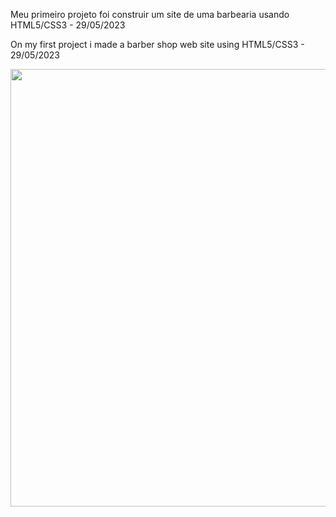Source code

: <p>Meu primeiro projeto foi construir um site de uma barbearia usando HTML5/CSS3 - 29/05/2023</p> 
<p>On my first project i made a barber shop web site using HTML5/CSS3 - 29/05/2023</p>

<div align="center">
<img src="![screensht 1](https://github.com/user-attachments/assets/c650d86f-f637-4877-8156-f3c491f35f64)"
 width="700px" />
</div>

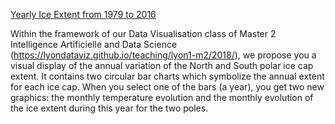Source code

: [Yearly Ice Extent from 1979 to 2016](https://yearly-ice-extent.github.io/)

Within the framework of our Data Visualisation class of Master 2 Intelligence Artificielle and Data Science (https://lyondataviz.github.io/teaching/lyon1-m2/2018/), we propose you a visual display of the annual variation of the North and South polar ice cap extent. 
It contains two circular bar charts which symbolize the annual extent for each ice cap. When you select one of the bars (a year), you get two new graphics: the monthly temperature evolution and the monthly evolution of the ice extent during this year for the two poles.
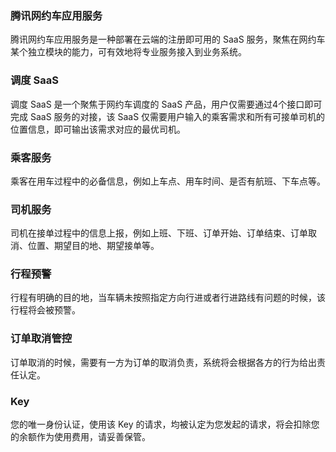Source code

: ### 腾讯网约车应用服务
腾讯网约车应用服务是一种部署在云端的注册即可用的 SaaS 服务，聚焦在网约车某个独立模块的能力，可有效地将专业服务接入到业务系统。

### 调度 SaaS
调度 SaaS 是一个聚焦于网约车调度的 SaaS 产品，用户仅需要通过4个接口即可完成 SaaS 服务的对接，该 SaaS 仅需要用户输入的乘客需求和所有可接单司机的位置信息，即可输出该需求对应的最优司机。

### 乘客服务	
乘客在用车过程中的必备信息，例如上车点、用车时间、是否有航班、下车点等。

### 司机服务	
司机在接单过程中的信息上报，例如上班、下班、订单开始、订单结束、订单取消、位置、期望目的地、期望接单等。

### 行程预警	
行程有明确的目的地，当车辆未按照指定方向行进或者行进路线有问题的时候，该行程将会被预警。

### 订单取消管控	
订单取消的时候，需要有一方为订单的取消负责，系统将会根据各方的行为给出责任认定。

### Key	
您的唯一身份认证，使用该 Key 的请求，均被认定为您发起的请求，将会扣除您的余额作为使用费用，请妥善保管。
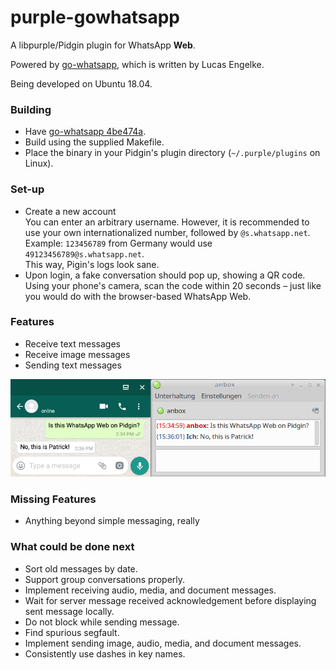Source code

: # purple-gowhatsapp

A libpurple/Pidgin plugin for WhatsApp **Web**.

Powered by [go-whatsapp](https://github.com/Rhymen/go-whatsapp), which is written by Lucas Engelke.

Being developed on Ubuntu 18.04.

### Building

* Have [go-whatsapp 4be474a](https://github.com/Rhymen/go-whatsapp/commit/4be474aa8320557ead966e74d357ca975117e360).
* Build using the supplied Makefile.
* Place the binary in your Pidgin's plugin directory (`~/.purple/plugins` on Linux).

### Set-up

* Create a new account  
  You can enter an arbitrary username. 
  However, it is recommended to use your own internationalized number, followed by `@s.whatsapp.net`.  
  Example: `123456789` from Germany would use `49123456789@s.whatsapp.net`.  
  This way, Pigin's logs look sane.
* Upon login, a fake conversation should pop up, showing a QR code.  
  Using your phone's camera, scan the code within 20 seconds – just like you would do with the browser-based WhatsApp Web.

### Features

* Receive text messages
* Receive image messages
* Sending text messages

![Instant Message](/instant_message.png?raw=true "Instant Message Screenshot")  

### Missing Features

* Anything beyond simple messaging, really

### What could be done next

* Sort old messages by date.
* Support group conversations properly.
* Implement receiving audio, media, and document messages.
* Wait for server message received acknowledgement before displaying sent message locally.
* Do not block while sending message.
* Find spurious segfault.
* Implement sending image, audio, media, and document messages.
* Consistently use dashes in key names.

..............................

Work request
Take the material above from its first line through the line that has "Within the framework" and copy it exactly, without any pictures.

Solution to this exercise
Source code

: <p>Meu primeiro projeto foi construir um site de uma barbearia usando HTML5/CSS3 - 29/05/2023</p> 
<p>On my first project i made a barber shop web site using HTML5/CSS3 - 29/05/2023</p>

<div align="center">
<img src="![screensht 1](https://github.com/user-attachments/assets/c650d86f-f637-4877-8156-f3c491f35f64)"
 width="700px" />
</div>

Source code

: [Yearly Ice Extent from 1979 to 2016](https://yearly-ice-extent.github.io/)

Within the framework of our Data Visualisation class of Master 2 Intelligence Artificielle and Data Science (https://lyondataviz.github.io/teaching/lyon1-m2/2018/), we propose you a visual display of the annual variation of the North and South polar ice cap extent. 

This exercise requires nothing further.